The practice of tithing and attitudes to it have come and gone over the course of church history since New Testament times. Much of that has been to do with preserving church establishment. In England in the 16th and 17th centuries, the state church was dependent on tithes for its very existence and political and economic factors were pre-eminent in Archbishop Laud’s attempts to increase tithes. Despite considerable conflict and opposition to legislative tithes, (to the point at which they were a factor in the outbreak of the English Civil War) their imposition survived until the twentieth century.

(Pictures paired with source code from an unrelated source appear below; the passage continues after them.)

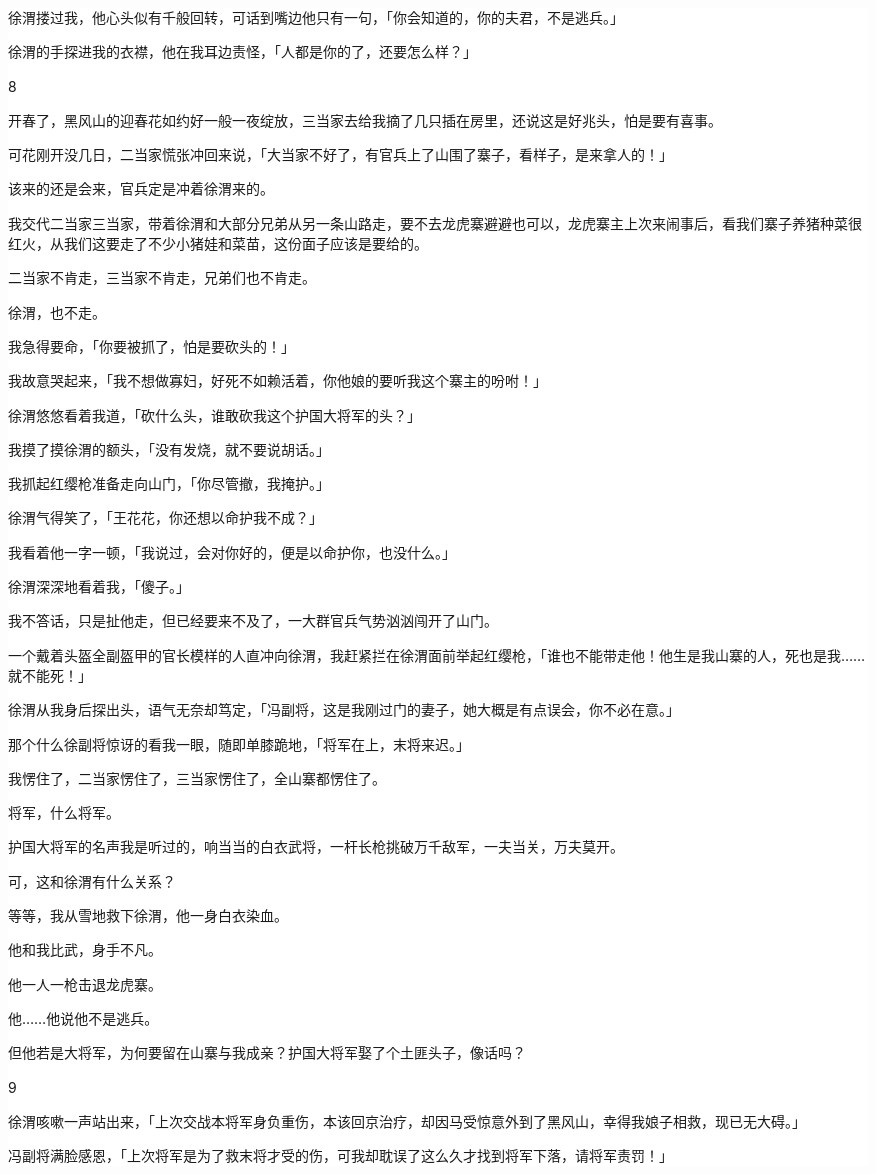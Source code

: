 徐渭搂过我，他心头似有千般回转，可话到嘴边他只有一句，「你会知道的，你的夫君，不是逃兵。」

徐渭的手探进我的衣襟，他在我耳边责怪，「人都是你的了，还要怎么样？」

8

开春了，黑风山的迎春花如约好一般一夜绽放，三当家去给我摘了几只插在房里，还说这是好兆头，怕是要有喜事。

可花刚开没几日，二当家慌张冲回来说，「大当家不好了，有官兵上了山围了寨子，看样子，是来拿人的！」

该来的还是会来，官兵定是冲着徐渭来的。

我交代二当家三当家，带着徐渭和大部分兄弟从另一条山路走，要不去龙虎寨避避也可以，龙虎寨主上次来闹事后，看我们寨子养猪种菜很红火，从我们这要走了不少小猪娃和菜苗，这份面子应该是要给的。

二当家不肯走，三当家不肯走，兄弟们也不肯走。

徐渭，也不走。

我急得要命，「你要被抓了，怕是要砍头的！」

我故意哭起来，「我不想做寡妇，好死不如赖活着，你他娘的要听我这个寨主的吩咐！」

徐渭悠悠看着我道，「砍什么头，谁敢砍我这个护国大将军的头？」

我摸了摸徐渭的额头，「没有发烧，就不要说胡话。」

我抓起红缨枪准备走向山门，「你尽管撤，我掩护。」

徐渭气得笑了，「王花花，你还想以命护我不成？」

我看着他一字一顿，「我说过，会对你好的，便是以命护你，也没什么。」

徐渭深深地看着我，「傻子。」

我不答话，只是扯他走，但已经要来不及了，一大群官兵气势汹汹闯开了山门。

一个戴着头盔全副盔甲的官长模样的人直冲向徐渭，我赶紧拦在徐渭面前举起红缨枪，「谁也不能带走他！他生是我山寨的人，死也是我……就不能死！」

徐渭从我身后探出头，语气无奈却笃定，「冯副将，这是我刚过门的妻子，她大概是有点误会，你不必在意。」

那个什么徐副将惊讶的看我一眼，随即单膝跪地，「将军在上，末将来迟。」

我愣住了，二当家愣住了，三当家愣住了，全山寨都愣住了。

将军，什么将军。

护国大将军的名声我是听过的，响当当的白衣武将，一杆长枪挑破万千敌军，一夫当关，万夫莫开。

可，这和徐渭有什么关系？

等等，我从雪地救下徐渭，他一身白衣染血。

他和我比武，身手不凡。

他一人一枪击退龙虎寨。

他……他说他不是逃兵。

但他若是大将军，为何要留在山寨与我成亲？护国大将军娶了个土匪头子，像话吗？

9

徐渭咳嗽一声站出来，「上次交战本将军身负重伤，本该回京治疗，却因马受惊意外到了黑风山，幸得我娘子相救，现已无大碍。」

冯副将满脸感恩，「上次将军是为了救末将才受的伤，可我却耽误了这么久才找到将军下落，请将军责罚！」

Whilst tithes should never be seen as a form of religious taxation or as payment for religious services there is still something to be said for encouraging the practice of regular giving. There are spiritual benefits to tithing and like the other more recognised spiritual disciplines of prayer, fasting, solitude and Bible reading, when done well, it can help us to foster a sound relationship with God, specifically in the area of trust and faith. We do not have to be so particular as to calculate the exact tenth of our income, though some do find it helpful to do just that. There is also logic in thinking that our regular giving should go towards the ministry of the church. The practice throughout Biblical history and beyond, of giving to God is not only an expression of faith and trust but one of devotion. As people who love God, we naturally want to contribute in every way possible to His mission and the furtherance of his kingdom. I am convinced that we can only contribute effectively to mission if we do so as a corporate body. In terms of the church the whole is most definitely greater than the sum of the parts and in order to function as a church body, we have to pool our resources. At this point I have to confess to having some unease over some issues around giving within the Church of England system. The system is undeniably bureaucratic and therefore expensive. I also feel that some church policies and statements give rise to the impression that the church as an institution, expects contributions from individual members of parish churches as payment for stipendiary ministry, rather than seeing those contributions as a gift, from which stipendiary ministers are enabled to carry out their work. I wonder also whether the current system inadvertently supports more wealthy Parishes and Dioceses. Certainly, small churches are less able to meet the costs of managing organisation and expensive ancient buildings and with fewer people available to raise funds, are less able to resource the necessary income from elsewhere. Having said all this, I feel that the Church of England is inefficient rather than corrupt and regular giving to parish funds is still the best way to resource mission and ministry in the local church. We must remember though that regular giving is first and foremost an act of love for God, a statement of faith in His provision, and an expression of desire to see the furtherance of His kingdom rather than a meeting of material need.

The final thing I want to add to this reflection is that we must not allow our generosity to stop at the point of tithing or regular giving to the church. If we do, then our practice of tithing as a spiritual discipline has been worthless. Our regular giving should encourage us that it is safe to give things away. Generosity is the attribute that demonstrates a fearlessness in giving. As a matter of justice, mercy and compassion we will be moved to give beyond our contribution to the Church to those that most need our help. As a matter of encouragement, I want you to know that I consistently see in all of our churches, acts of great generosity, not only financial but also of time and energy and care for others. When we do any of these things, we are giving away something of ourselves. I finish with the observation that many of you have charities and movements that are close to your heart and to whose work you contribute regularly. God places on our hearts those he wants us most to support. We can’t and shouldn’t try to support every worthy cause, but it is worth praying to ask God where our point of compassion is and where our generosity is going to be best expressed.